Consider some problem $ P$ and let’s assume we sample the problem instance u.a.r. from some set $ I$ . Let $ p$ be a lower bound on the distributional error of a deterministic algorithm on $ I$ , i.e., every deterministic algorithm fails on at least a $ p$ -fraction of $ I$ .

Does this also imply that every *randomized* algorithm $ \mathcal{R}$ must fail with probability $ p$ if, again, we sample the inputs u.a.r. from $ I$ ?

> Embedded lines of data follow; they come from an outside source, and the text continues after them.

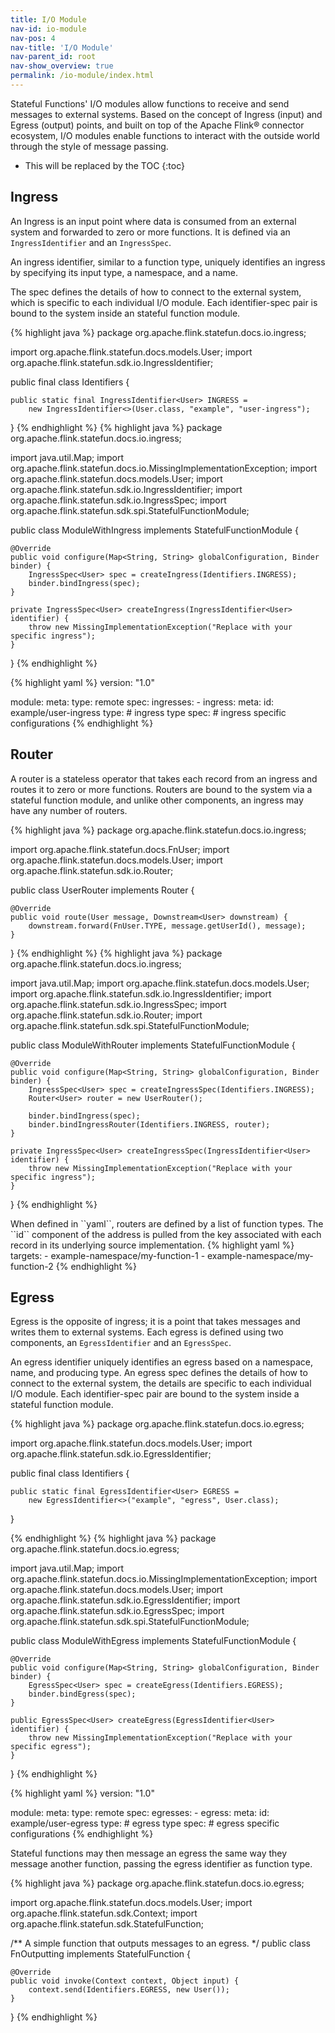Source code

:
 ```yaml
---
title: I/O Module 
nav-id: io-module
nav-pos: 4
nav-title: 'I/O Module'
nav-parent_id: root
nav-show_overview: true 
permalink: /io-module/index.html
---
```

<!--
Licensed to the Apache Software Foundation (ASF) under one
or more contributor license agreements.  See the NOTICE file
distributed with this work for additional information
regarding copyright ownership.  The ASF licenses this file
to you under the Apache License, Version 2.0 (the
"License"); you may not use this file except in compliance
with the License.  You may obtain a copy of the License at

  http://www.apache.org/licenses/LICENSE-2.0

Unless required by applicable law or agreed to in writing,
software distributed under the License is distributed on an
"AS IS" BASIS, WITHOUT WARRANTIES OR CONDITIONS OF ANY
KIND, either express or implied.  See the License for the
specific language governing permissions and limitations
under the License.
-->

Stateful Functions' I/O modules allow functions to receive and send messages to external systems.
Based on the concept of Ingress (input) and Egress (output) points, and built on top of the Apache Flink® connector ecosystem, I/O modules enable functions to interact with the outside world through the style of message passing.

* This will be replaced by the TOC
{:toc}

## Ingress

An Ingress is an input point where data is consumed from an external system and forwarded to zero or more functions.
It is defined via an ``IngressIdentifier`` and an ``IngressSpec``.

An ingress identifier, similar to a function type, uniquely identifies an ingress by specifying its input type, a namespace, and a name.

The spec defines the details of how to connect to the external system, which is specific to each individual I/O module. Each identifier-spec pair is bound to the system inside an stateful function module.

<div class="codetabs" markdown="1">
<div data-lang="Embedded Module" markdown="1">
{% highlight java %}
package org.apache.flink.statefun.docs.io.ingress;

import org.apache.flink.statefun.docs.models.User;
import org.apache.flink.statefun.sdk.io.IngressIdentifier;

public final class Identifiers {

    public static final IngressIdentifier<User> INGRESS =
        new IngressIdentifier<>(User.class, "example", "user-ingress");
}
{% endhighlight %}
{% highlight java %}
package org.apache.flink.statefun.docs.io.ingress;

import java.util.Map;
import org.apache.flink.statefun.docs.io.MissingImplementationException;
import org.apache.flink.statefun.docs.models.User;
import org.apache.flink.statefun.sdk.io.IngressIdentifier;
import org.apache.flink.statefun.sdk.io.IngressSpec;
import org.apache.flink.statefun.sdk.spi.StatefulFunctionModule;

public class ModuleWithIngress implements StatefulFunctionModule {

    @Override
    public void configure(Map<String, String> globalConfiguration, Binder binder) {
        IngressSpec<User> spec = createIngress(Identifiers.INGRESS);
        binder.bindIngress(spec);
    }

    private IngressSpec<User> createIngress(IngressIdentifier<User> identifier) {
        throw new MissingImplementationException("Replace with your specific ingress");
    }
}
{% endhighlight %}
</div>
<div data-lang="Remote Module" markdown="1">
{% highlight yaml %}
version: "1.0"

module:
     meta:
         type: remote
     spec:
         ingresses:
           - ingress:
               meta:
                 id: example/user-ingress
                 type: # ingress type
               spec: # ingress specific configurations
{% endhighlight %}
</div>
</div>

## Router

A router is a stateless operator that takes each record from an ingress and routes it to zero or more functions.
Routers are bound to the system via a stateful function module, and unlike other components, an ingress may have any number of routers.

<div class="codetabs" markdown="1">
<div data-lang="Embedded Module" markdown="1">
{% highlight java %}
package org.apache.flink.statefun.docs.io.ingress;

import org.apache.flink.statefun.docs.FnUser;
import org.apache.flink.statefun.docs.models.User;
import org.apache.flink.statefun.sdk.io.Router;

public class UserRouter implements Router<User> {

    @Override
    public void route(User message, Downstream<User> downstream) {
        downstream.forward(FnUser.TYPE, message.getUserId(), message);
    }
}
{% endhighlight %}
{% highlight java %}
package org.apache.flink.statefun.docs.io.ingress;

import java.util.Map;
import org.apache.flink.statefun.docs.models.User;
import org.apache.flink.statefun.sdk.io.IngressIdentifier;
import org.apache.flink.statefun.sdk.io.IngressSpec;
import org.apache.flink.statefun.sdk.io.Router;
import org.apache.flink.statefun.sdk.spi.StatefulFunctionModule;

public class ModuleWithRouter implements StatefulFunctionModule {

    @Override
    public void configure(Map<String, String> globalConfiguration, Binder binder) {
        IngressSpec<User> spec = createIngressSpec(Identifiers.INGRESS);
        Router<User> router = new UserRouter();

        binder.bindIngress(spec);
        binder.bindIngressRouter(Identifiers.INGRESS, router);
    }

    private IngressSpec<User> createIngressSpec(IngressIdentifier<User> identifier) {
        throw new MissingImplementationException("Replace with your specific ingress");
    }
}
{% endhighlight %}
</div>
<div data-lang="Remote Module" markdown="1">
When defined in ``yaml``, routers are defined by a list of function types.
The ``id`` component of the address is pulled from the key associated with each record in its underlying source implementation.
{% highlight yaml %}
targets:
    - example-namespace/my-function-1
    - example-namespace/my-function-2
{% endhighlight %}
</div>
</div>

## Egress

Egress is the opposite of ingress; it is a point that takes messages and writes them to external systems.
Each egress is defined using two components, an ``EgressIdentifier`` and an ``EgressSpec``.

An egress identifier uniquely identifies an egress based on a namespace, name, and producing type.
An egress spec defines the details of how to connect to the external system, the details are specific to each individual I/O module.
Each identifier-spec pair are bound to the system inside a stateful function module.

<div class="codetabs" markdown="1">
<div data-lang="Embedded Module" markdown="1">
{% highlight java %}
package org.apache.flink.statefun.docs.io.egress;

import org.apache.flink.statefun.docs.models.User;
import org.apache.flink.statefun.sdk.io.EgressIdentifier;

public final class Identifiers {

    public static final EgressIdentifier<User> EGRESS =
        new EgressIdentifier<>("example", "egress", User.class);
}

{% endhighlight %}
{% highlight java %}
package org.apache.flink.statefun.docs.io.egress;

import java.util.Map;
import org.apache.flink.statefun.docs.io.MissingImplementationException;
import org.apache.flink.statefun.docs.models.User;
import org.apache.flink.statefun.sdk.io.EgressIdentifier;
import org.apache.flink.statefun.sdk.io.EgressSpec;
import org.apache.flink.statefun.sdk.spi.StatefulFunctionModule;

public class ModuleWithEgress implements StatefulFunctionModule {

    @Override
    public void configure(Map<String, String> globalConfiguration, Binder binder) {
        EgressSpec<User> spec = createEgress(Identifiers.EGRESS);
        binder.bindEgress(spec);
    }

    public EgressSpec<User> createEgress(EgressIdentifier<User> identifier) {
        throw new MissingImplementationException("Replace with your specific egress");
    }
}
{% endhighlight %}
</div>
<div data-lang="Remote Module" markdown="1">
{% highlight yaml %}
version: "1.0"

module:
    meta:
        type: remote
    spec:
        egresses:
          - egress:
              meta:
                id: example/user-egress
                type: # egress type
              spec: # egress specific configurations
{% endhighlight %}
</div>
</div>

Stateful functions may then message an egress the same way they message another function, passing the egress identifier as function type.

{% highlight java %}
package org.apache.flink.statefun.docs.io.egress;

import org.apache.flink.statefun.docs.models.User;
import org.apache.flink.statefun.sdk.Context;
import org.apache.flink.statefun.sdk.StatefulFunction;

/** A simple function that outputs messages to an egress. */
public class FnOutputting implements StatefulFunction {

    @Override
    public void invoke(Context context, Object input) {
        context.send(Identifiers.EGRESS, new User());
    }
}
{% endhighlight %}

My reasoning is as follows: Let $ R$ be the random variable representing the random bits used by the algorithm. \begin{align} \Pr[ \text{$ \mathcal{R}$ fails}] &= \sum_\rho \Pr[ \text{$ \mathcal{R}$ fails and $ R=\rho$ }] \ &= \sum_\rho \Pr[ \text{$ \mathcal{R}$ fails} \mid R=\rho] \Pr[ R=\rho ] \ &\ge p \sum_\rho \Pr[ R=\rho ] = p. \end{align} For the inequality, I used the fact that once we have fixed $ R = \rho$ , we effectively have a deterministic algorithm.

I can’t find the flaw in my reasoning, but I would be quite surprised if this implication is true indeed.